Acclaimed director of The Name of the Rose, Seven Years in Tibet and Enemy at the Gates, Jean-Jacques Annaud was convinced that dozens of filmmakers would fight over recreating the disastrous events at Notre Dame in the form of a thrilling motion picture. Notre Dame on Fire is an ambitious thriller that, as in most of the director’s work, questions faith, politics, power, and Gothic art.
FRONTRUNNER sat down with legendary director Annaud to explore the complexities of faith, the decaying world we as a race seem to strive in, how the Notre Dame looked like Notre Dame without actually being Notre Dame, and how in a national disaster the most powerful people become the real source of hindrance.
Notre Dame on Fire is in UK and Irish cinemas from 22nd July.
Congratulations on your new feature, Notre Dame on Fire. Still, today, what a heartbreaking story. What is your personal experience with the fire and the motivation to bring it to the screen?

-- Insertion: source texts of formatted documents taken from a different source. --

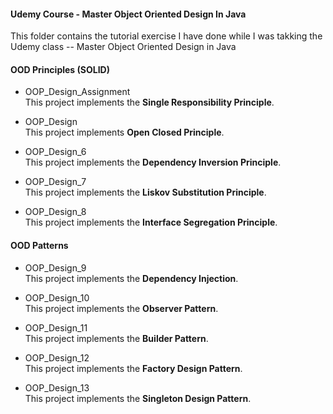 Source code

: #### Udemy Course - Master Object Oriented Design In Java

This folder contains the tutorial exercise I have done while I was takking the Udemy class -- Master Object Oriented Design in Java


#### OOD Principles (SOLID)
- OOP_Design_Assignment    
  This project implements the __Single Responsibility Principle__.    
  
- OOP_Design    
  This project implements __Open Closed Principle__.    

- OOP_Design_6        
  This project implements the __Dependency Inversion Principle__.    

- OOP_Design_7    
  This project implements the __Liskov Substitution Principle__.     
  
- OOP_Design_8    
  This project implements the __Interface Segregation Principle__.    


#### OOD Patterns 
- OOP_Design_9    
  This project implements the __Dependency Injection__.    

- OOP_Design_10    
  This project implements the __Observer Pattern__.    

- OOP_Design_11    
  This project implements the __Builder Pattern__.     

- OOP_Design_12    
  This project implements the __Factory Design Pattern__.    

- OOP_Design_13    
  This project implements the __Singleton Design Pattern__.
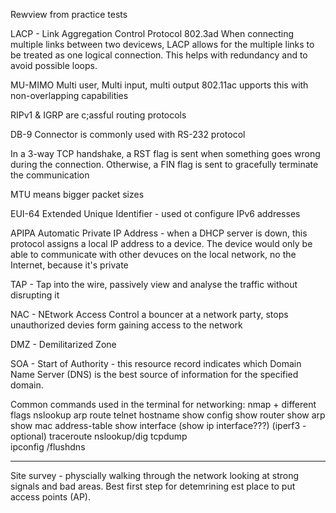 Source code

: Rewview from practice tests

LACP - Link Aggregation Control Protocol 802.3ad
When connecting multiple links between two devicews, LACP allows for the multiple links to be treated as one logical connection. This helps with redundancy and to avoid possible loops.

MU-MIMO Multi user, Multi input, multi output
802.11ac upports this with non-overlapping capabilities

RIPv1 & IGRP are c;assful routing protocols

DB-9 Connector is commonly used with RS-232  protocol

In a 3-way TCP handshake, a RST flag is sent when something goes wrong during the connection. Otherwise, a FIN flag is sent to gracefully terminate the communication

MTU means bigger packet sizes

EUI-64  Extended Unique Identifier - used ot configure IPv6 addresses

APIPA   Automatic Private IP Address - when a DHCP server is down, this protocol assigns a local IP address to a device. The device would only be able to communicate with other devuces on the local network, no the Internet, because it's private

TAP - Tap into the wire, passively view and analyse the traffic without disrupting it

NAC - NEtwork Access Control a bouncer at a network party, stops unauthorized devies form gaining access to the network

DMZ - Demilitarized Zone 

SOA - Start of Authority - this resource record indicates which Domain Name Server (DNS) is the best source of information for the specified domain.

Common commands used in the terminal for networking:
    nmap    + different flags
    nslookup
    arp
    route
    telnet
    hostname
    show config     show router         show arp        show mac address-table  show interface (show ip interface???)   (iperf3 - optional) traceroute      nslookup/dig        tcpdump         
    ipconfig /flushdns


---

Site survey - physcially walking through the network looking at strong signals and bad areas. Best first step for detemrining est place to put access points (AP). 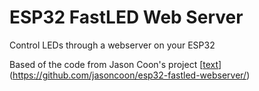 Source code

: # ESP32 FastLED Web Server

Control LEDs through a webserver on your ESP32

Based of the code from Jason Coon's project [[text](https://github.com/jasoncoon/esp32-fastled-webserver/)](https://github.com/jasoncoon/esp32-fastled-webserver/)
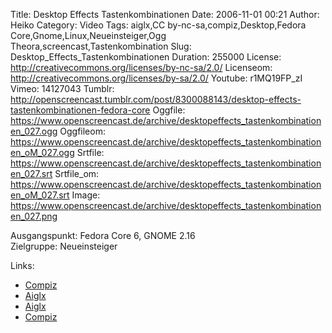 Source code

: Title: Desktop Effects Tastenkombinationen
Date: 2006-11-01 00:21
Author: Heiko
Category: Video
Tags: aiglx,CC by-nc-sa,compiz,Desktop,Fedora Core,Gnome,Linux,Neueinsteiger,Ogg Theora,screencast,Tastenkombination
Slug: Desktop_Effects_Tastenkombinationen
Duration: 255000
License: http://creativecommons.org/licenses/by-nc-sa/2.0/
Licenseom: http://creativecommons.org/licenses/by-sa/2.0/
Youtube: r1MQ19FP_zI
Vimeo: 14127043
Tumblr: http://openscreencast.tumblr.com/post/8300088143/desktop-effects-tastenkombinationen-fedora-core
Oggfile: https://www.openscreencast.de/archive/desktopeffects_tastenkombinationen_027.ogg
Oggfileom: https://www.openscreencast.de/archive/desktopeffects_tastenkombinationen_oM_027.ogg
Srtfile: https://www.openscreencast.de/archive/desktopeffects_tastenkombinationen_027.srt
Srtfile_om: https://www.openscreencast.de/archive/desktopeffects_tastenkombinationen_oM_027.srt
Image: https://www.openscreencast.de/archive/desktopeffects_tastenkombinationen_027.png

Ausgangspunkt: Fedora Core 6, GNOME 2.16  
Zielgruppe: Neueinsteiger  

Links:

  * [Compiz](http://de.wikipedia.org/wiki/Compiz)
  * [Aiglx](http://de.wikipedia.org/wiki/AIGLX)
  * [Aiglx](http://fedorawiki.de/index.php/Aiglx)
  * [Compiz](http://de.opensuse.org/Compiz)

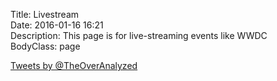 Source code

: Title: Livestream  
Date: 2016-01-16 16:21  
Description: This page is for live-streaming events like WWDC  
BodyClass: page  

<script>!function(d,s,id){var js,fjs=d.getElementsByTagName(s)[0],p=/^http:/.test(d.location)?'http':'https';if(!d.getElementById(id)){js=d.createElement(s);js.id=id;js.src=p+"://platform.twitter.com/widgets.js";fjs.parentNode.insertBefore(js,fjs);}}(document,"script","twitter-wjs");</script>

<p><a class="twitter-timeline" href="https://twitter.com/TheOverAnalyzed" data-widget-id="598696366542458882">Tweets by @TheOverAnalyzed</a></p> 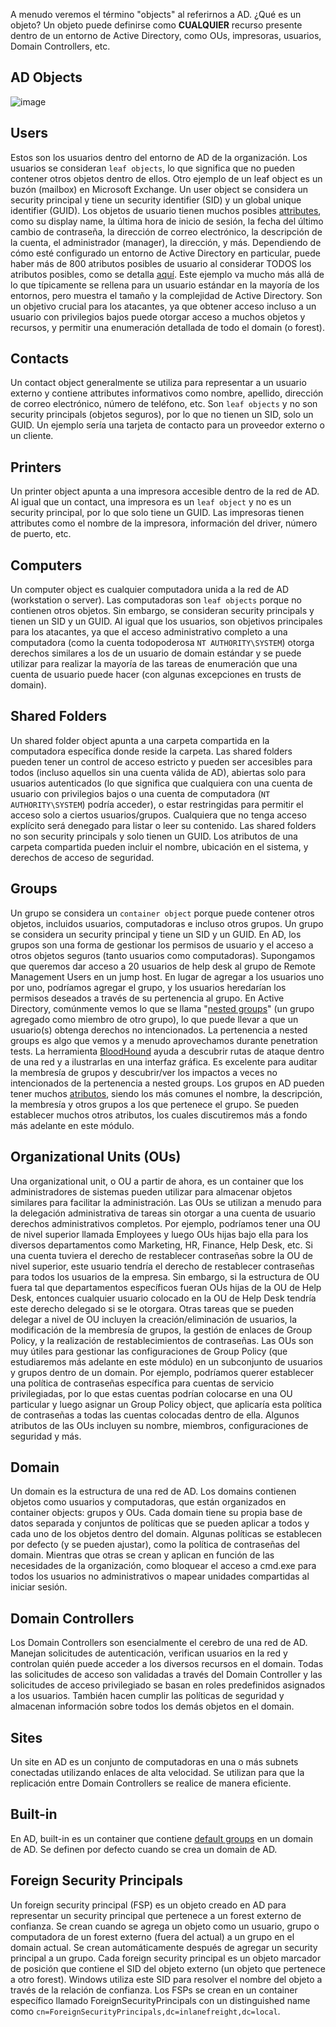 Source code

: A menudo veremos el término "objects" al referirnos a AD. ¿Qué es un objeto? Un objeto puede definirse como **CUALQUIER** recurso presente dentro de un entorno de Active Directory, como OUs, impresoras, usuarios, Domain Controllers, etc.

## AD Objects

![image](https://academy.hackthebox.com/storage/modules/74/adobjects.png)

## Users

Estos son los usuarios dentro del entorno de AD de la organización. Los usuarios se consideran `leaf objects`, lo que significa que no pueden contener otros objetos dentro de ellos. Otro ejemplo de un leaf object es un buzón (mailbox) en Microsoft Exchange. Un user object se considera un security principal y tiene un security identifier (SID) y un global unique identifier (GUID). Los objetos de usuario tienen muchos posibles [attributes](http://www.kouti.com/tables/userattributes.htm), como su display name, la última hora de inicio de sesión, la fecha del último cambio de contraseña, la dirección de correo electrónico, la descripción de la cuenta, el administrador (manager), la dirección, y más. Dependiendo de cómo esté configurado un entorno de Active Directory en particular, puede haber más de 800 atributos posibles de usuario al considerar TODOS los atributos posibles, como se detalla [aquí](https://www.easy365manager.com/how-to-get-all-active-directory-user-object-attributes/). Este ejemplo va mucho más allá de lo que típicamente se rellena para un usuario estándar en la mayoría de los entornos, pero muestra el tamaño y la complejidad de Active Directory. Son un objetivo crucial para los atacantes, ya que obtener acceso incluso a un usuario con privilegios bajos puede otorgar acceso a muchos objetos y recursos, y permitir una enumeración detallada de todo el domain (o forest).

## Contacts

Un contact object generalmente se utiliza para representar a un usuario externo y contiene attributes informativos como nombre, apellido, dirección de correo electrónico, número de teléfono, etc. Son `leaf objects` y no son security principals (objetos seguros), por lo que no tienen un SID, solo un GUID. Un ejemplo sería una tarjeta de contacto para un proveedor externo o un cliente.

## Printers

Un printer object apunta a una impresora accesible dentro de la red de AD. Al igual que un contact, una impresora es un `leaf object` y no es un security principal, por lo que solo tiene un GUID. Las impresoras tienen attributes como el nombre de la impresora, información del driver, número de puerto, etc.

## Computers

Un computer object es cualquier computadora unida a la red de AD (workstation o server). Las computadoras son `leaf objects` porque no contienen otros objetos. Sin embargo, se consideran security principals y tienen un SID y un GUID. Al igual que los usuarios, son objetivos principales para los atacantes, ya que el acceso administrativo completo a una computadora (como la cuenta todopoderosa `NT AUTHORITY\SYSTEM`) otorga derechos similares a los de un usuario de domain estándar y se puede utilizar para realizar la mayoría de las tareas de enumeración que una cuenta de usuario puede hacer (con algunas excepciones en trusts de domain).

## Shared Folders

Un shared folder object apunta a una carpeta compartida en la computadora específica donde reside la carpeta. Las shared folders pueden tener un control de acceso estricto y pueden ser accesibles para todos (incluso aquellos sin una cuenta válida de AD), abiertas solo para usuarios autenticados (lo que significa que cualquiera con una cuenta de usuario con privilegios bajos o una cuenta de computadora (`NT AUTHORITY\SYSTEM`) podría acceder), o estar restringidas para permitir el acceso solo a ciertos usuarios/grupos. Cualquiera que no tenga acceso explícito será denegado para listar o leer su contenido. Las shared folders no son security principals y solo tienen un GUID. Los atributos de una carpeta compartida pueden incluir el nombre, ubicación en el sistema, y derechos de acceso de seguridad.

## Groups

Un grupo se considera un `container object` porque puede contener otros objetos, incluidos usuarios, computadoras e incluso otros grupos. Un grupo se considera un security principal y tiene un SID y un GUID. En AD, los grupos son una forma de gestionar los permisos de usuario y el acceso a otros objetos seguros (tanto usuarios como computadoras). Supongamos que queremos dar acceso a 20 usuarios de help desk al grupo de Remote Management Users en un jump host. En lugar de agregar a los usuarios uno por uno, podríamos agregar el grupo, y los usuarios heredarían los permisos deseados a través de su pertenencia al grupo. En Active Directory, comúnmente vemos lo que se llama "[nested groups](https://docs.microsoft.com/en-us/windows/win32/ad/nesting-a-group-in-another-group)" (un grupo agregado como miembro de otro grupo), lo que puede llevar a que un usuario(s) obtenga derechos no intencionados. La pertenencia a nested groups es algo que vemos y a menudo aprovechamos durante penetration tests. La herramienta [BloodHound](https://github.com/BloodHoundAD/BloodHound) ayuda a descubrir rutas de ataque dentro de una red y a ilustrarlas en una interfaz gráfica. Es excelente para auditar la membresía de grupos y descubrir/ver los impactos a veces no intencionados de la pertenencia a nested groups. Los grupos en AD pueden tener muchos [atributos](http://www.selfadsi.org/group-attributes.htm), siendo los más comunes el nombre, la descripción, la membresía y otros grupos a los que pertenece el grupo. Se pueden establecer muchos otros atributos, los cuales discutiremos más a fondo más adelante en este módulo.

## Organizational Units (OUs)

Una organizational unit, o OU a partir de ahora, es un container que los administradores de sistemas pueden utilizar para almacenar objetos similares para facilitar la administración. Las OUs se utilizan a menudo para la delegación administrativa de tareas sin otorgar a una cuenta de usuario derechos administrativos completos. Por ejemplo, podríamos tener una OU de nivel superior llamada Employees y luego OUs hijas bajo ella para los diversos departamentos como Marketing, HR, Finance, Help Desk, etc. Si una cuenta tuviera el derecho de restablecer contraseñas sobre la OU de nivel superior, este usuario tendría el derecho de restablecer contraseñas para todos los usuarios de la empresa. Sin embargo, si la estructura de OU fuera tal que departamentos específicos fueran OUs hijas de la OU de Help Desk, entonces cualquier usuario colocado en la OU de Help Desk tendría este derecho delegado si se le otorgara. Otras tareas que se pueden delegar a nivel de OU incluyen la creación/eliminación de usuarios, la modificación de la membresía de grupos, la gestión de enlaces de Group Policy, y la realización de restablecimientos de contraseñas. Las OUs son muy útiles para gestionar las configuraciones de Group Policy (que estudiaremos más adelante en este módulo) en un subconjunto de usuarios y grupos dentro de un domain. Por ejemplo, podríamos querer establecer una política de contraseñas específica para cuentas de servicio privilegiadas, por lo que estas cuentas podrían colocarse en una OU particular y luego asignar un Group Policy object, que aplicaría esta política de contraseñas a todas las cuentas colocadas dentro de ella. Algunos atributos de las OUs incluyen su nombre, miembros, configuraciones de seguridad y más.

## Domain

Un domain es la estructura de una red de AD. Los domains contienen objetos como usuarios y computadoras, que están organizados en container objects: grupos y OUs. Cada domain tiene su propia base de datos separada y conjuntos de políticas que se pueden aplicar a todos y cada uno de los objetos dentro del domain. Algunas políticas se establecen por defecto (y se pueden ajustar), como la política de contraseñas del domain. Mientras que otras se crean y aplican en función de las necesidades de la organización, como bloquear el acceso a cmd.exe para todos los usuarios no administrativos o mapear unidades compartidas al iniciar sesión.

## Domain Controllers

Los Domain Controllers son esencialmente el cerebro de una red de AD. Manejan solicitudes de autenticación, verifican usuarios en la red y controlan quién puede acceder a los diversos recursos en el domain. Todas las solicitudes de acceso son validadas a través del Domain Controller y las solicitudes de acceso privilegiado se basan en roles predefinidos asignados a los usuarios. También hacen cumplir las políticas de seguridad y almacenan información sobre todos los demás objetos en el domain.

## Sites

Un site en AD es un conjunto de computadoras en una o más subnets conectadas utilizando enlaces de alta velocidad. Se utilizan para que la replicación entre Domain Controllers se realice de manera eficiente.

## Built-in

En AD, built-in es un container que contiene [default groups](https://docs.microsoft.com/en-us/windows/security/identity-protection/access-control/active-directory-security-groups) en un domain de AD. Se definen por defecto cuando se crea un domain de AD.

## Foreign Security Principals

Un foreign security principal (FSP) es un objeto creado en AD para representar un security principal que pertenece a un forest externo de confianza. Se crean cuando se agrega un objeto como un usuario, grupo o computadora de un forest externo (fuera del actual) a un grupo en el domain actual. Se crean automáticamente después de agregar un security principal a un grupo. Cada foreign security principal es un objeto marcador de posición que contiene el SID del objeto externo (un objeto que pertenece a otro forest). Windows utiliza este SID para resolver el nombre del objeto a través de la relación de confianza. Los FSPs se crean en un container específico llamado ForeignSecurityPrincipals con un distinguished name como `cn=ForeignSecurityPrincipals,dc=inlanefreight,dc=local`.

Notre Dame is a personal memory since I was a child. We lived in the suburbs, and every week we went to Paris. I remember my route vividly, because the train station was close to the cathedral. As I exited, the first thing I saw was Notre Dame, exactly how it looks in the first shot of the film. My mother was not a believer at all, but often she had the desire to light a candle in front of a statue to send good wishes to those in need. I was only five years old, but I was already so impressed with the beauty, size, harmony, and organ music. So much so that the first picture I took was from the top of the Notre Dame with the gargoyles and the monsters on the balcony.
I studied ancient Gothic art at the Sorbonne, so I focused on learning about medieval architecture. I don’t believe in God, and I am the perfect example of an atheist, but I have great respect for the faith I don’t have. I like visiting places where people pray, so I always have a particular emotion when I go to a monastery, cathedral, church, or mosque. Religion doesn’t matter to me, but what does, is respecting the emotion when I enter such spaces where, let’s put it this way, people meditate.
At the time of the fire, I was without a TV, and was convinced that it was such a dramatic event that there was a terrific thriller in it. Therefore, I decided not to offer making a film about it because I assumed there would be thousands of filmmakers who would want to do that. I was devastated and convinced that the cathedral would collapse. It did not, through a miracle. Months later, a friend of mine had the ambition to make a montage film or a short documentary, and he asked me if I would supervise it with archives and pictures. I was not overly excited, but he gave me documentation, including great articles in the Guardian and The New York Times. When I read those, I understood that I knew nothing about what truly happened. I slowly realized after I met the people who experienced the fire that the journalists didn’t have time to get to the bottom of the events. It became evident that there was exceptional material underneath for a great thriller with high production value, a lot of emotion and humor. The reality was unpredictable, and everything in the film is based on facts. Those actualities I would not dare invent, because they are so bizarre. When I write fiction, I must think if the audience would buy it despite its extremity. At Notre Dame, it was extreme and real all the time. I did films like Seven Years in Tibet with Brad Pitt, or Enemy at the Gates with Jude Law, which were based on real stories, but it’s different when a story only took place 2-3 years ago. It allows you to have testimonies from people who were there, and the events are still fresh in their memory. They could offer the picturesque details of the fire.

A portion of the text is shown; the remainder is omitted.